紀湛仍是十分的吃驚:“可你不是三皇子的人麽?不是聽說你跟三皇子--------”

我淡淡地說:“那都已經是過去的事情了。我不會跟三皇子謀逆,更不希望你犯糊塗,你可知若是你沒有懸崖勒馬,不止紀小侯爺,連雪陽公主也會受到牽連,為何不大事化小,小事化無呢?如果我不是為了跟你善後,何苦跑這一趟跟你這麽密談,直接跑到大理寺告發不就行了?”

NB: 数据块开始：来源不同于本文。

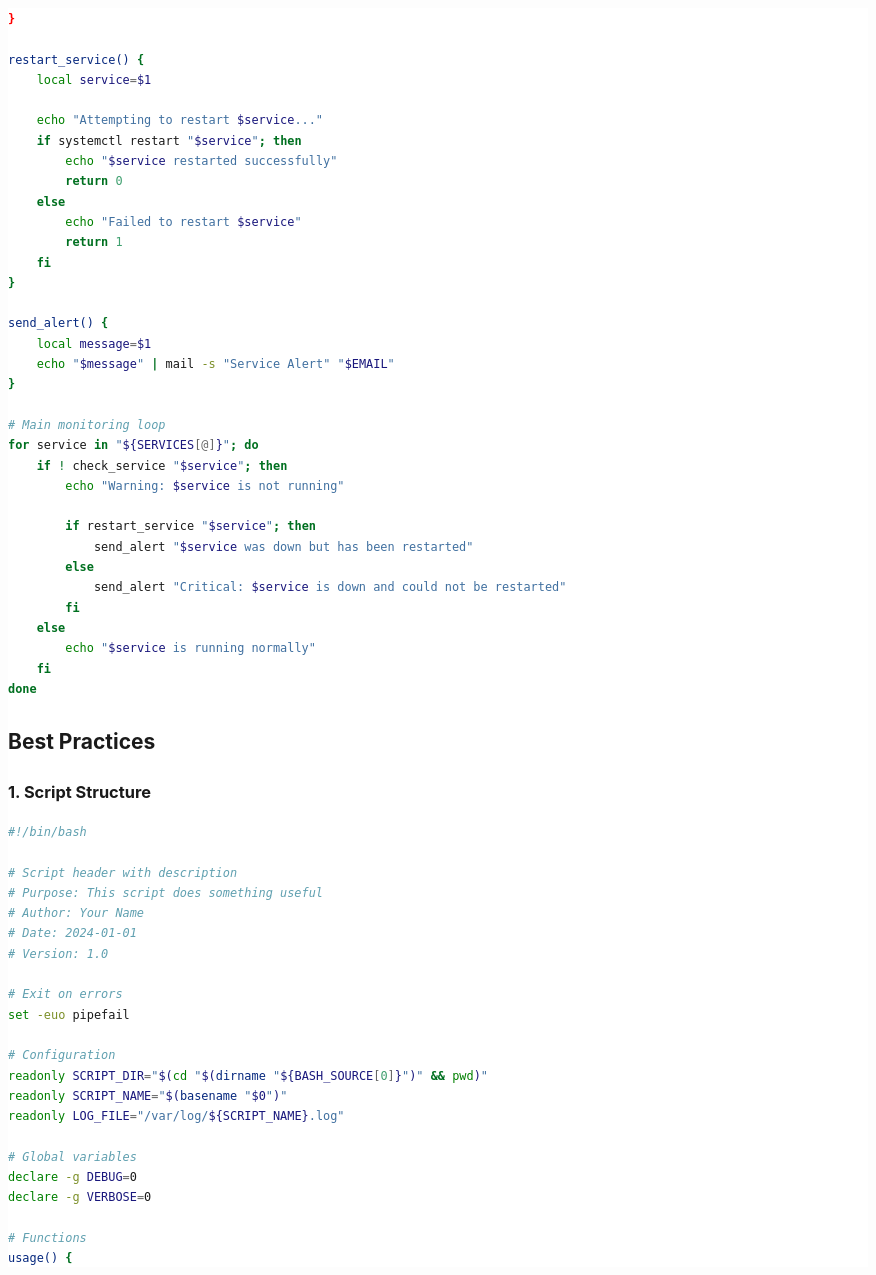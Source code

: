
 ```bash
}

restart_service() {
    local service=$1

    echo "Attempting to restart $service..."
    if systemctl restart "$service"; then
        echo "$service restarted successfully"
        return 0
    else
        echo "Failed to restart $service"
        return 1
    fi
}

send_alert() {
    local message=$1
    echo "$message" | mail -s "Service Alert" "$EMAIL"
}

# Main monitoring loop
for service in "${SERVICES[@]}"; do
    if ! check_service "$service"; then
        echo "Warning: $service is not running"

        if restart_service "$service"; then
            send_alert "$service was down but has been restarted"
        else
            send_alert "Critical: $service is down and could not be restarted"
        fi
    else
        echo "$service is running normally"
    fi
done
```

## Best Practices

### 1. Script Structure

```bash
#!/bin/bash

# Script header with description
# Purpose: This script does something useful
# Author: Your Name
# Date: 2024-01-01
# Version: 1.0

# Exit on errors
set -euo pipefail

# Configuration
readonly SCRIPT_DIR="$(cd "$(dirname "${BASH_SOURCE[0]}")" && pwd)"
readonly SCRIPT_NAME="$(basename "$0")"
readonly LOG_FILE="/var/log/${SCRIPT_NAME}.log"

# Global variables
declare -g DEBUG=0
declare -g VERBOSE=0

# Functions
usage() {
```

“你……”紀湛目光閃動,狐疑地看了我半晌,不知想到了什麽,神色漸漸由激動變為陰冷,“你要放過我當然好,不過,我醜話說在前面,就算你這次對我網開一面,就算你手中握住我這個把柄,你也休想我為你的主子-----當今的太子殿下效力。”

我淡淡一笑:“我也沒打算讓你為太子殿下效力,侯爺只要安安生生地繼續求仙問道,朝廷的事情,請你靜觀其變就好。”

紀湛用難以置信的眼神看着我,搖頭道:“世上沒有無緣無故的善意,你放我卻又不圖回報,到底是和居心?”

我的目光幽深,面色浮起有些蒼涼的笑容:“侯爺一直對雪陽公主念念不忘,也算是有情義的人,這世上有情義的人實在太少了,能救一個是一個……只望侯爺能夠記得我今日的良言相勸,莫要再輕舉妄動了。”

紀湛深深凝視着我半晌,長籲一口氣,朗笑一聲:“好,既然葉小将軍年紀輕輕就有如此氣魄,我也不再妄加揣測,祭臺下的火藥我會想辦法移走,不過,祭天大典日近,防衛也會日嚴,若我不幸露了行跡,還望小将軍能夠救他一命。”

我笑了笑,說:“這個自然。”

“那就多謝了。”紀湛拱手為禮,微微一笑,竟然已經恢複了鎮定,經過如此一番驚心動魄生死悠關的談話,陡然終止了他籌謀多年的計劃,他卻能如此快速地調節好自己的心緒,短短時間便安穩如常,我不由得暗暗欽佩。

葉傾城二十二

話已至此,多說便是贅言,我們很有默契地一同起身,走出了他的書房。門剛一開,紀雲飛就沖了過來,神色間又是警惕,又是不安地說:“爹,你們------”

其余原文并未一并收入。